INSTRUCTIONS FOR THE TASK
Scan the data below for the string "waka". Copy every line where it appears.
= = = = =
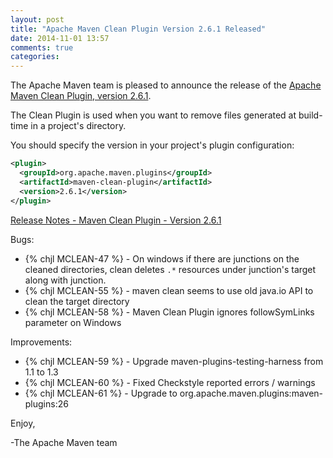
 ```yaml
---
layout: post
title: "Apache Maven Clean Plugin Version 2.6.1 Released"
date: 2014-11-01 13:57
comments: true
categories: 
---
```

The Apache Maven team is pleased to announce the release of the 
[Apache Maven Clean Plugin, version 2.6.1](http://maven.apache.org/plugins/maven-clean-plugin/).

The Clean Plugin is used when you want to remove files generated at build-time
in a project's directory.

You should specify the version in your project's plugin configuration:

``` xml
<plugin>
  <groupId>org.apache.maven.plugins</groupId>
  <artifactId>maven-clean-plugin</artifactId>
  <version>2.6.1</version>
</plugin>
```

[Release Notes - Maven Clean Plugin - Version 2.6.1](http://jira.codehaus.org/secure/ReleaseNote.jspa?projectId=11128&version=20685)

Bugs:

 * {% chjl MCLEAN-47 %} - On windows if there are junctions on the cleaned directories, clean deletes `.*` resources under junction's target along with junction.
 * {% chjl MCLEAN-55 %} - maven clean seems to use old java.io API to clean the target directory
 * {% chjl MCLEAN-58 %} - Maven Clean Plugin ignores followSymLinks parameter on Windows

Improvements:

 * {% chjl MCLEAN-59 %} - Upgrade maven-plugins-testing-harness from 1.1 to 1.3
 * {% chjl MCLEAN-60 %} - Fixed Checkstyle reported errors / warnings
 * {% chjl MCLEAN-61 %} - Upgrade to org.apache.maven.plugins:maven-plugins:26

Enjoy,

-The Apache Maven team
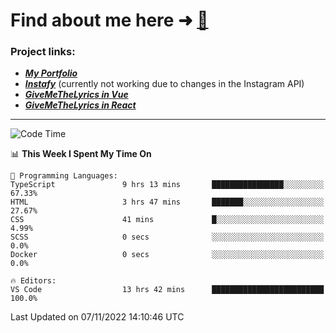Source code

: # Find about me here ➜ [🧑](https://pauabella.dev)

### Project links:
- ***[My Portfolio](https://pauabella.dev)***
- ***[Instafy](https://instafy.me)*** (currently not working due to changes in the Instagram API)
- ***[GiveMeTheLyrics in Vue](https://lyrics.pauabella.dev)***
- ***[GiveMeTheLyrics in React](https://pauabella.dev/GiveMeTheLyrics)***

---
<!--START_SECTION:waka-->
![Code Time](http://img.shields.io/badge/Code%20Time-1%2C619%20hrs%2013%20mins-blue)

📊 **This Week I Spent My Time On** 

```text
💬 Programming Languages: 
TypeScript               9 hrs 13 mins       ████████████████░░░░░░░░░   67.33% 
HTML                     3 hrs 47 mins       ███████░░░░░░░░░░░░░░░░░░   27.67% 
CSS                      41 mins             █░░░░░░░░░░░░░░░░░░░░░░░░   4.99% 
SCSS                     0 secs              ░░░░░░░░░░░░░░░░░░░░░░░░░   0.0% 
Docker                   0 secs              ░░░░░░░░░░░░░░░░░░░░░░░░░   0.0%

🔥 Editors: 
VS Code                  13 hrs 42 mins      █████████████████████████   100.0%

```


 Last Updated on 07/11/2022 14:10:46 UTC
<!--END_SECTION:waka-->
= = = = =
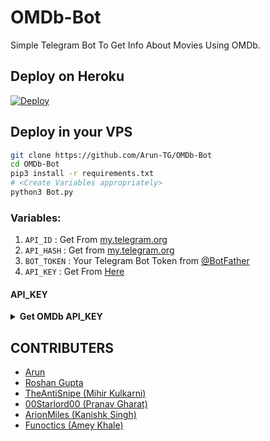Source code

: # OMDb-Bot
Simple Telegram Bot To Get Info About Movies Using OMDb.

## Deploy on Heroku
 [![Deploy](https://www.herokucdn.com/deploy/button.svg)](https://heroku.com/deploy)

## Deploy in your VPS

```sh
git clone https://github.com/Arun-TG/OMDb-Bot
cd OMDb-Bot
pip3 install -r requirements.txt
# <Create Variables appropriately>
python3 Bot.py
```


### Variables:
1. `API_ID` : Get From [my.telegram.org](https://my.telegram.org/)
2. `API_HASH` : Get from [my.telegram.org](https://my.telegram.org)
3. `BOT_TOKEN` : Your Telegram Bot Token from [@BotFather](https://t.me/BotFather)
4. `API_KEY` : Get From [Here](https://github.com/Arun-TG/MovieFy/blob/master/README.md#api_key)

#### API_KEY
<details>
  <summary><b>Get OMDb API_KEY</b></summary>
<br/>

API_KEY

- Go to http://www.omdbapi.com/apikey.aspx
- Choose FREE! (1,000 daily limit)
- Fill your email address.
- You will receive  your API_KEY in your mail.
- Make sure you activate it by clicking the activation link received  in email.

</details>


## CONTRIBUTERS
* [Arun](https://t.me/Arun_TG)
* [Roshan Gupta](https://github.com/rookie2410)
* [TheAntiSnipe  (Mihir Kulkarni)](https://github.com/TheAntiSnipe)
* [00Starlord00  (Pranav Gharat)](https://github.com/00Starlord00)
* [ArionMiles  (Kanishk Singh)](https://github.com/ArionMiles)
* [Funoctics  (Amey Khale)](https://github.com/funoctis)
= = = = =
RESPONSE TO THIS TASK
<!--START_SECTION:waka-->
<!--END_SECTION:waka-->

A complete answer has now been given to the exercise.